Exercise >>
Starting at the line that contains "models come online" and ending at the line that contains "error retry wait time", the lines below are to be given again exactly, with nothing added.

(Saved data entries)
================
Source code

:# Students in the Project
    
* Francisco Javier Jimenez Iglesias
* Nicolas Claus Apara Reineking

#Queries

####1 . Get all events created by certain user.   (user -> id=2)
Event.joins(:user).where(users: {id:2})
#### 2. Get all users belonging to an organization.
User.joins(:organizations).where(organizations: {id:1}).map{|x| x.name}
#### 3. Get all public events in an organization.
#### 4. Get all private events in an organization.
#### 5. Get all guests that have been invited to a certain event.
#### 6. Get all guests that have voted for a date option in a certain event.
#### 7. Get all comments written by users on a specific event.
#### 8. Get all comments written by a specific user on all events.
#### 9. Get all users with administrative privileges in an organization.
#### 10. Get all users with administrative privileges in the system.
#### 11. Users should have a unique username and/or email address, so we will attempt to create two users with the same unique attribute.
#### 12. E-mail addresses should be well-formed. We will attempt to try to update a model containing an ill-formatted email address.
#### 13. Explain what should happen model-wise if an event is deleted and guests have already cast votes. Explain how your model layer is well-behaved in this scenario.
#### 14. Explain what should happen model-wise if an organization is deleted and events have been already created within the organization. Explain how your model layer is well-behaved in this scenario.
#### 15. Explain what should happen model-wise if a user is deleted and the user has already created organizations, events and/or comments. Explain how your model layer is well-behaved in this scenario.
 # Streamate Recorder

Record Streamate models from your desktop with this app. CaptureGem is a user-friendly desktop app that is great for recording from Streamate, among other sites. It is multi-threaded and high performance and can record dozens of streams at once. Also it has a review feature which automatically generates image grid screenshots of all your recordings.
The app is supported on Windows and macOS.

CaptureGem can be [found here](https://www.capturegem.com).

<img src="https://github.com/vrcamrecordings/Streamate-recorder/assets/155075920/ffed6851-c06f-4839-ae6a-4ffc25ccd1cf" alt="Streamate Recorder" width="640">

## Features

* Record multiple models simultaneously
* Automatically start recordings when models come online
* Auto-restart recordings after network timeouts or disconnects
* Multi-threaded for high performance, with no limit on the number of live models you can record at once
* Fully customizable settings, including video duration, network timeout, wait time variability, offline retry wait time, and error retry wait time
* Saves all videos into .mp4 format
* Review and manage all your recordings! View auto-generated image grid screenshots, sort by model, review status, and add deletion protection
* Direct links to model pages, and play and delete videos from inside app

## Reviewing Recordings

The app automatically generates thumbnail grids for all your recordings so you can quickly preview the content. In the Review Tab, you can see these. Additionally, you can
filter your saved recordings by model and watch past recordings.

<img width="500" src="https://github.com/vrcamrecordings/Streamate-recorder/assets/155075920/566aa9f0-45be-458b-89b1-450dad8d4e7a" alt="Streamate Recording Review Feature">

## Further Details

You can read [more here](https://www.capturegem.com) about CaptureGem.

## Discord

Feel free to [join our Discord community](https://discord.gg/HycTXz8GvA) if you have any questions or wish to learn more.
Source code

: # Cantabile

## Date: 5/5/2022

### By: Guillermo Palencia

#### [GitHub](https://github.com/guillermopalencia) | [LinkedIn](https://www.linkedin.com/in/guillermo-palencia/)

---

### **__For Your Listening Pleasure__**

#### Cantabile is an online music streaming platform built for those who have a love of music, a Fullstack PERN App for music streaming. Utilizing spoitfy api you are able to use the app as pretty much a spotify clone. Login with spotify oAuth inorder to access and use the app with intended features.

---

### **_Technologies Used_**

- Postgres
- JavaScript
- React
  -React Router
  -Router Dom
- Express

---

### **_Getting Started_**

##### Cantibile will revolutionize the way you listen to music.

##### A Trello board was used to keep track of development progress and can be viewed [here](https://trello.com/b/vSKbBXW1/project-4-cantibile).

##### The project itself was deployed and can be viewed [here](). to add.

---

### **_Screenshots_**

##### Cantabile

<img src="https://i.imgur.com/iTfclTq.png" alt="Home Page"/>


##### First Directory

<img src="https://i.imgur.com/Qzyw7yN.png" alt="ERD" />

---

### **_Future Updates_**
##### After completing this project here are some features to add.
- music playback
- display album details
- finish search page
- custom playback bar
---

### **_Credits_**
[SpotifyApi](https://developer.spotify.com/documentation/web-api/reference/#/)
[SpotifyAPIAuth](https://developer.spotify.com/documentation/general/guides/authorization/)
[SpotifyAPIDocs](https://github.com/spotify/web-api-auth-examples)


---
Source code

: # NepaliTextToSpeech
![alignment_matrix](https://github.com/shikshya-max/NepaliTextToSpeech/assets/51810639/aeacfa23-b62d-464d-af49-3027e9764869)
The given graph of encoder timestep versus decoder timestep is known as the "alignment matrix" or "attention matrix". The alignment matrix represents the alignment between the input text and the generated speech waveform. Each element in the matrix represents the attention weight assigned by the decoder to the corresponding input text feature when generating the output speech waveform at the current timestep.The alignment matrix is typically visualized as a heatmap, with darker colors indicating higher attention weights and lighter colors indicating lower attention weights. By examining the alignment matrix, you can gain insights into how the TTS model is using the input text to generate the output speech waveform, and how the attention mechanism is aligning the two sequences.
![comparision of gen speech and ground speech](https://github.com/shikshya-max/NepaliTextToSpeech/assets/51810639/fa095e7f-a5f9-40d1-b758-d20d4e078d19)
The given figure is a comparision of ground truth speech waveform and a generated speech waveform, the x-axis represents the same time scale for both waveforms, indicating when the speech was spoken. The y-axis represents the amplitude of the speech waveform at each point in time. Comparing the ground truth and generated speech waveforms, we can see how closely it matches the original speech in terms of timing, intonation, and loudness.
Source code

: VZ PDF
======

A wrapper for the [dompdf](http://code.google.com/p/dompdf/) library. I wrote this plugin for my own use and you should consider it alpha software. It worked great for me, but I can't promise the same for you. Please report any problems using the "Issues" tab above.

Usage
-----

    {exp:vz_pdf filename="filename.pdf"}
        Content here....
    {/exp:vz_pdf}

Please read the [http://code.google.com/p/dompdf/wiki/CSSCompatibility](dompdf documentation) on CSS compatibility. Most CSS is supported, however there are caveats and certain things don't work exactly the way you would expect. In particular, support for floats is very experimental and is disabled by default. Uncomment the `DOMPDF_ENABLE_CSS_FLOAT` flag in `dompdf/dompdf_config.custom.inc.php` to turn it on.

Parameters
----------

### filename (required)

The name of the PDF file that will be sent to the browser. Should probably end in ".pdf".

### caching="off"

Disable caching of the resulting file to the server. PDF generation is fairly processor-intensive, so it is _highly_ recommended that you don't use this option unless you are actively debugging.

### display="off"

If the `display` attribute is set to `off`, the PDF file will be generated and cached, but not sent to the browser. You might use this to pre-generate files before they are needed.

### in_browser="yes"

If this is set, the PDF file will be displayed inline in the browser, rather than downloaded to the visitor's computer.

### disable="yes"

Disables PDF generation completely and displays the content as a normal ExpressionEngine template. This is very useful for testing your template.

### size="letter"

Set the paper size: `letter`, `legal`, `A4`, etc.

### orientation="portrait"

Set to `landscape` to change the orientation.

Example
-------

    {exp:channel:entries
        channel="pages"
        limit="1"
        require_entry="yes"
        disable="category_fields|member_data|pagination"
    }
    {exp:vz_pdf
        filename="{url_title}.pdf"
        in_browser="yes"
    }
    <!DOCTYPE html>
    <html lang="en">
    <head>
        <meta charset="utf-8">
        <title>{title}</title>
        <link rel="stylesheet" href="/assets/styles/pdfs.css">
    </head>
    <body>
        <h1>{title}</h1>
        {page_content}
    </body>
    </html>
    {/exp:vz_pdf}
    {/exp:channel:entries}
================
Result of this task >>
* Automatically start recordings when models come online
* Auto-restart recordings after network timeouts or disconnects
* Multi-threaded for high performance, with no limit on the number of live models you can record at once
* Fully customizable settings, including video duration, network timeout, wait time variability, offline retry wait time, and error retry wait time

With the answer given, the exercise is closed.